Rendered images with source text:
──────
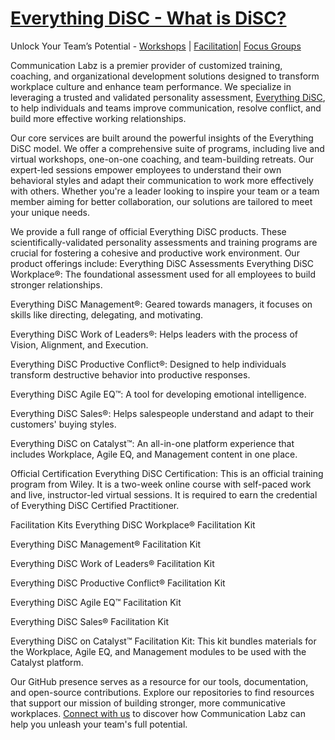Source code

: # [Everything DiSC - What is DiSC?](https://communicationlabz.com)
Unlock Your Team’s Potential  - [Workshops](https://communicationlabz.com/disc-workshops) | [Facilitation](https://communicationlabz.com/facilitation/)| [Focus Groups](https://communicationlabz.com/focus-groups/)

Communication Labz is a premier provider of customized training, coaching, and organizational development solutions designed to transform workplace culture and enhance team performance. We specialize in leveraging a trusted and validated personality assessment, [Everything DiSC](https://communicationlabz.com/what-is-disc/), to help individuals and teams improve communication, resolve conflict, and build more effective working relationships.


Our core services are built around the powerful insights of the Everything DiSC model. We offer a comprehensive suite of programs, including live and virtual workshops, one-on-one coaching, and team-building retreats. Our expert-led sessions empower employees to understand their own behavioral styles and adapt their communication to work more effectively with others. Whether you're a leader looking to inspire your team or a team member aiming for better collaboration, our solutions are tailored to meet your unique needs.

We provide a full range of official Everything DiSC products. These scientifically-validated personality assessments and training programs are crucial for fostering a cohesive and productive work environment. Our product offerings include:
Everything DiSC Assessments
Everything DiSC Workplace®: The foundational assessment used for all employees to build stronger relationships.

Everything DiSC Management®: Geared towards managers, it focuses on skills like directing, delegating, and motivating.

Everything DiSC Work of Leaders®: Helps leaders with the process of Vision, Alignment, and Execution.

Everything DiSC Productive Conflict®: Designed to help individuals transform destructive behavior into productive responses.

Everything DiSC Agile EQ™: A tool for developing emotional intelligence.

Everything DiSC Sales®: Helps salespeople understand and adapt to their customers' buying styles.

Everything DiSC on Catalyst™: An all-in-one platform experience that includes Workplace, Agile EQ, and Management content in one place.

Official Certification
Everything DiSC Certification: This is an official training program from Wiley. It is a two-week online course with self-paced work and live, instructor-led virtual sessions. It is required to earn the credential of Everything DiSC Certified Practitioner.

Facilitation Kits
Everything DiSC Workplace® Facilitation Kit

Everything DiSC Management® Facilitation Kit

Everything DiSC Work of Leaders® Facilitation Kit

Everything DiSC Productive Conflict® Facilitation Kit

Everything DiSC Agile EQ™ Facilitation Kit

Everything DiSC Sales® Facilitation Kit

Everything DiSC on Catalyst™ Facilitation Kit: This kit bundles materials for the Workplace, Agile EQ, and Management modules to be used with the Catalyst platform.

Our GitHub presence serves as a resource for our tools, documentation, and open-source contributions. Explore our repositories to find resources that support our mission of building stronger, more communicative workplaces. [Connect with us](https://communicationlabz.com/contact/) to discover how Communication Labz can help you unleash your team's full potential.

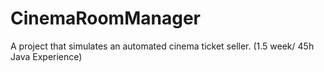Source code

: # CinemaRoomManager
A project that simulates an automated cinema ticket seller. (1.5 week/ 45h Java Experience)
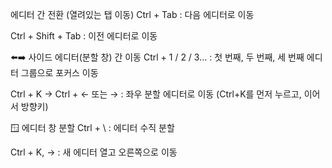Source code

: 에디터 간 전환 (열려있는 탭 이동)
Ctrl + Tab : 다음 에디터로 이동

Ctrl + Shift + Tab : 이전 에디터로 이동

⬅️➡️ 사이드 에디터(분할 창) 간 이동
Ctrl + 1 / 2 / 3... : 첫 번째, 두 번째, 세 번째 에디터 그룹으로 포커스 이동

Ctrl + K → Ctrl + ← 또는 → : 좌우 분할 에디터로 이동 (Ctrl+K를 먼저 누르고, 이어서 방향키)

🪟 에디터 창 분할
Ctrl + \ : 에디터 수직 분할

Ctrl + K, → : 새 에디터 열고 오른쪽으로 이동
──────
As you read the records above, find each line that contains "Sales" and copy it.

(Answer to this task)
Everything DiSC Sales®: Helps salespeople understand and adapt to their customers' buying styles.
Everything DiSC Sales® Facilitation Kit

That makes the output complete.